GLOBAL DEFENSE MARKET

Thales Courts Academia, Startups with xPlor Program

12/1/2015
By Yasmin Tadjdeh
Thales USA is teaming up with academia and startup companies to gain an edge on new technology, said one top executive.

Earlier this year, Thales launched an innovation center in Cambridge, Massachusetts, in partnership with the Massachusetts Institute of Technology. The project has been dubbed xPlor and is a way for the company to take the pulse on what’s new in the industry.

“The idea behind that is to ensure that we are in the flow of all of the good innovation that goes on in the U.S. in small enterprises, with major institutions like MIT and Stanford and spinoffs of young companies and entrepreneurial organizations that we can partner with in some capacity and leverage across our businesses in the U.S.,” said Alan Pellegrini, president and CEO of the company.

Through xPlor, Thales identifies new technologies and interesting small businesses. Once located, Thales looks to partner with the startup by making an investment in the entity or licensing the company’s technology.

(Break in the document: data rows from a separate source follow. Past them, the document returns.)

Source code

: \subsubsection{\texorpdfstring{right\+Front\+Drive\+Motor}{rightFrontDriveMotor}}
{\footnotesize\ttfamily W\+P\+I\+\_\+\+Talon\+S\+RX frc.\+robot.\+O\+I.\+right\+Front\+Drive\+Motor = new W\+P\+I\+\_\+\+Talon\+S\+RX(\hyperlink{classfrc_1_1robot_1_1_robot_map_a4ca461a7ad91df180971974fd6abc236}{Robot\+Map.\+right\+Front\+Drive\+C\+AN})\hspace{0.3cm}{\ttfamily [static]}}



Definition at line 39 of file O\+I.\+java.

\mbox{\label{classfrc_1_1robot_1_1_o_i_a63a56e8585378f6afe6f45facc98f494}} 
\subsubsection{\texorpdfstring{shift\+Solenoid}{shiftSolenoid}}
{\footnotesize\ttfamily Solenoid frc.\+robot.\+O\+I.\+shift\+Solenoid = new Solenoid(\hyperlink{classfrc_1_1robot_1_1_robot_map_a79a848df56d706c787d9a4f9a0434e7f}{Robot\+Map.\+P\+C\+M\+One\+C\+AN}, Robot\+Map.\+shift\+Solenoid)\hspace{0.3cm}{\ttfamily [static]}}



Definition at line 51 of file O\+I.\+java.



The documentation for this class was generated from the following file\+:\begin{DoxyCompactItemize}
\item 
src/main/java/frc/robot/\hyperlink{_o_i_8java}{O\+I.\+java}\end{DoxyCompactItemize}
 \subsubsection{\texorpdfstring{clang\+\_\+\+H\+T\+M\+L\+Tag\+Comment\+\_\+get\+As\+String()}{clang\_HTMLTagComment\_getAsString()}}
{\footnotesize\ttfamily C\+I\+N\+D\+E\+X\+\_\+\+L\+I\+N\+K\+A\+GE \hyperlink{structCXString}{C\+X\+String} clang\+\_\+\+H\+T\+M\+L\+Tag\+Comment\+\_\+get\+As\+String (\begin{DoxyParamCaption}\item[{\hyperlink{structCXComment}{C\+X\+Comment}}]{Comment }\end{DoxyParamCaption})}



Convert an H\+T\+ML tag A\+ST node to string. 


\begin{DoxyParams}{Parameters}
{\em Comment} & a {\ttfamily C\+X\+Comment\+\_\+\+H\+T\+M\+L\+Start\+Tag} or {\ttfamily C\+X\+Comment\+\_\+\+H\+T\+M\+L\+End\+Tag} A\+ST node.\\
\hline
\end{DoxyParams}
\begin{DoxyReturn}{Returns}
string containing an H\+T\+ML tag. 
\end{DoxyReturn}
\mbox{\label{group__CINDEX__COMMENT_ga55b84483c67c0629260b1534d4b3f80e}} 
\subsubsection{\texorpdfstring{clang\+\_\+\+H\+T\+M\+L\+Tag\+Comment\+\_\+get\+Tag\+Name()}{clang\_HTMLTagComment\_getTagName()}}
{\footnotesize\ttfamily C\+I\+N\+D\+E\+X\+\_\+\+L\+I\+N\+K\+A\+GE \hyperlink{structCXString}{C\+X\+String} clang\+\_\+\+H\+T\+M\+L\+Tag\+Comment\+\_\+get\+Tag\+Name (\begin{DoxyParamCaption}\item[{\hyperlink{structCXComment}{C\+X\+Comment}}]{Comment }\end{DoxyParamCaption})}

“We have a small group of very entrepreneurial people at Cambridge that are searching for these opportunities and connecting them with the chief technology officers around the [Thales] group,” Pellegrini said.

The project originates from the belief that the greatest innovation in the world is going on in the United States, he said during an October media briefing with reporters at Thales’ Clarksburg, Maryland, factory.

“As big as we are … as smart as we are, we can’t invent it all,” he said.

xPlor can be used throughout Thales USA’s divisions, Pellegrini said. For its defense and security sector, Thales wants to look at a variety of technologies including big data and augmented reality, he said.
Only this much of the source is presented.